Le due possibili proposte di Ppp
Come si legge nell’avviso, in base alla prima proposta (ex art. 183, comma 15, del Dlgs. n.50/2016) «l’affidamento prevedrà il trasferimento in capo all’aggiudicatario della struttura che attualmente ospita il Centro di lungodegenza sito a Merano, in via Cavour n.12, struttura in ordine alla quale le proposte devono prevedere il relativo progetto di valorizzazione e l’inclusione dei relativi costi e ricavi nel piano economico-finanziario. Il trasferimento, come si diceva potrà coprire fino al 49% dell’investimento complessivo. «Conseguentemente, una quota dell’investimento pari almeno al 51% dovrà essere remunerata tramite contribuzione di natura privata, derivante dal pagamento di una quota del canone mensile gravante sugli utenti della struttura o, in alternativa, di un importo periodico corrisposto dal gestore “core” della struttura sotto forma di canone di disponibilità. Conformemente alla normativa di riferimento, in detto scenario il privato proponente sopporterà, oltre al rischio di costruzione e a quello di disponibilità, anche quello di domanda. Al termine del rapporto concessorio l’immobile realizzato sarà automaticamente trasferito alla Stazione Appaltante».
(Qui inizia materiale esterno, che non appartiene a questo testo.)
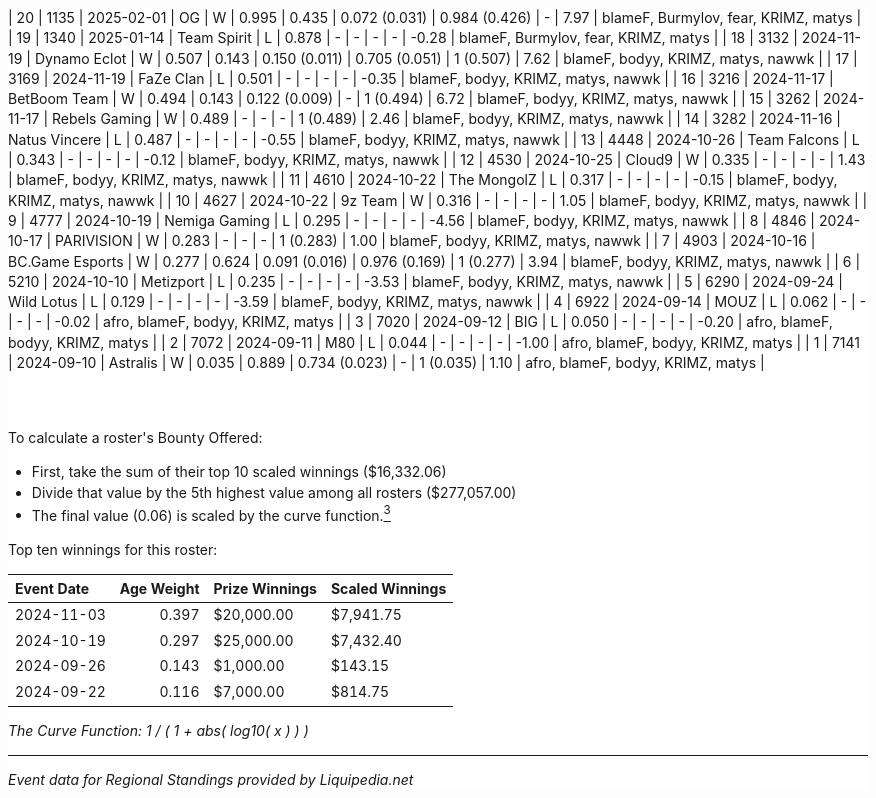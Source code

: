 |           20 |     1135 | 2025-02-01 | OG                     | W   | 0.995      | 0.435        | 0.072 (0.031)    | 0.984 (0.426)    | -         |     7.97 | blameF, Burmylov, fear, KRIMZ, matys |
|           19 |     1340 | 2025-01-14 | Team Spirit            | L   | 0.878      | -            | -                | -                | -         |    -0.28 | blameF, Burmylov, fear, KRIMZ, matys |
|           18 |     3132 | 2024-11-19 | Dynamo Eclot           | W   | 0.507      | 0.143        | 0.150 (0.011)    | 0.705 (0.051)    | 1 (0.507) |     7.62 | blameF, bodyy, KRIMZ, matys, nawwk   |
|           17 |     3169 | 2024-11-19 | FaZe Clan              | L   | 0.501      | -            | -                | -                | -         |    -0.35 | blameF, bodyy, KRIMZ, matys, nawwk   |
|           16 |     3216 | 2024-11-17 | BetBoom Team           | W   | 0.494      | 0.143        | 0.122 (0.009)    | -                | 1 (0.494) |     6.72 | blameF, bodyy, KRIMZ, matys, nawwk   |
|           15 |     3262 | 2024-11-17 | Rebels Gaming          | W   | 0.489      | -            | -                | -                | 1 (0.489) |     2.46 | blameF, bodyy, KRIMZ, matys, nawwk   |
|           14 |     3282 | 2024-11-16 | Natus Vincere          | L   | 0.487      | -            | -                | -                | -         |    -0.55 | blameF, bodyy, KRIMZ, matys, nawwk   |
|           13 |     4448 | 2024-10-26 | Team Falcons           | L   | 0.343      | -            | -                | -                | -         |    -0.12 | blameF, bodyy, KRIMZ, matys, nawwk   |
|           12 |     4530 | 2024-10-25 | Cloud9                 | W   | 0.335      | -            | -                | -                | -         |     1.43 | blameF, bodyy, KRIMZ, matys, nawwk   |
|           11 |     4610 | 2024-10-22 | The MongolZ            | L   | 0.317      | -            | -                | -                | -         |    -0.15 | blameF, bodyy, KRIMZ, matys, nawwk   |
|           10 |     4627 | 2024-10-22 | 9z Team                | W   | 0.316      | -            | -                | -                | -         |     1.05 | blameF, bodyy, KRIMZ, matys, nawwk   |
|            9 |     4777 | 2024-10-19 | Nemiga Gaming          | L   | 0.295      | -            | -                | -                | -         |    -4.56 | blameF, bodyy, KRIMZ, matys, nawwk   |
|            8 |     4846 | 2024-10-17 | PARIVISION             | W   | 0.283      | -            | -                | -                | 1 (0.283) |     1.00 | blameF, bodyy, KRIMZ, matys, nawwk   |
|            7 |     4903 | 2024-10-16 | BC.Game Esports        | W   | 0.277      | 0.624        | 0.091 (0.016)    | 0.976 (0.169)    | 1 (0.277) |     3.94 | blameF, bodyy, KRIMZ, matys, nawwk   |
|            6 |     5210 | 2024-10-10 | Metizport              | L   | 0.235      | -            | -                | -                | -         |    -3.53 | blameF, bodyy, KRIMZ, matys, nawwk   |
|            5 |     6290 | 2024-09-24 | Wild Lotus             | L   | 0.129      | -            | -                | -                | -         |    -3.59 | blameF, bodyy, KRIMZ, matys, nawwk   |
|            4 |     6922 | 2024-09-14 | MOUZ                   | L   | 0.062      | -            | -                | -                | -         |    -0.02 | afro, blameF, bodyy, KRIMZ, matys    |
|            3 |     7020 | 2024-09-12 | BIG                    | L   | 0.050      | -            | -                | -                | -         |    -0.20 | afro, blameF, bodyy, KRIMZ, matys    |
|            2 |     7072 | 2024-09-11 | M80                    | L   | 0.044      | -            | -                | -                | -         |    -1.00 | afro, blameF, bodyy, KRIMZ, matys    |
|            1 |     7141 | 2024-09-10 | Astralis               | W   | 0.035      | 0.889        | 0.734 (0.023)    | -                | 1 (0.035) |     1.10 | afro, blameF, bodyy, KRIMZ, matys    |

<br />
<span id="table2"></span><br />
To calculate a roster's Bounty Offered:<br />

- First, take the sum of their top 10 scaled winnings ($16,332.06)
- Divide that value by the 5th highest value among all rosters ($277,057.00)
- The final value (0.06) is scaled by the curve function.[<sup>3</sup>](#curveFunction)

Top ten winnings for this roster:<br />

| Event Date | Age Weight | Prize Winnings | Scaled Winnings |
| :- | -: | :- | :- |
| 2024-11-03 |      0.397 | $20,000.00     | $7,941.75       |
| 2024-10-19 |      0.297 | $25,000.00     | $7,432.40       |
| 2024-09-26 |      0.143 | $1,000.00      | $143.15         |
| 2024-09-22 |      0.116 | $7,000.00      | $814.75         |


<span id="curveFunction"></span>_The Curve Function: 1 / ( 1 + abs( log10( x ) ) )_<br />

---
_Event data for Regional Standings provided by Liquipedia.net_<br />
In base alla seconda proposta (Contratto di disponibilità ex art.188 e 183, comma 16, del Dlgs. n.50/2016), «l’affidamento posto a valle dell’eventuale fase ad evidenza pubblica prevedrà che l’aggiudicatario sia retribuito con i seguenti corrispettivi, soggetti ad adeguamento monetario secondo le previsioni del contratto: (a) un canone di disponibilità, il quale sarà oggetto di corresponsione periodica, a partire dal momento in cui l’opera diverrà effettivamente disponibile e che potrà proporzionalmente essere ridotto o annullato nei periodi di ridotta o nulla disponibilità dell’opera a causa di manutenzione, vizi o qualsiasi altro motivo non rientrante tra i rischi posti a carico dell’amministrazione aggiudicatrice; (b) il trasferimento a titolo di prezzo della struttura che attualmente ospita il Centro di lungodegenza sito in Via Cavour, n. 12, a Merano». «Salvo diversa previsione – precisa l’avviso – l’affidatario assumerà su di sé il rischio della costruzione e della gestione tecnica dell’opera (rischio di disponibilità)».
La scadenza
In entrambi i casi il termine per la partecipazione è fissato al 28 gennaio 2019 (ore 12:00). La documentazione dovrà essere inviata all’Agenzia per gli appalti bolzanina, al seguente indirizzo di casella Pec: agenturauftraege.agenziaappalti@pec.prov.bz.it. In alternativa è consentito anche l’invio cartaceo con raccomandata all’indirizzo della medesima agenzia (via Perathoner, 10 – 39100 Bolzano).
Le candidature dovranno contenere il progetto di fattibilità, la bozza di convenzione, il piano economico-finanziario (Pef) asseverato e, infine, la specificazione delle caratteristiche del servizio e della gestione.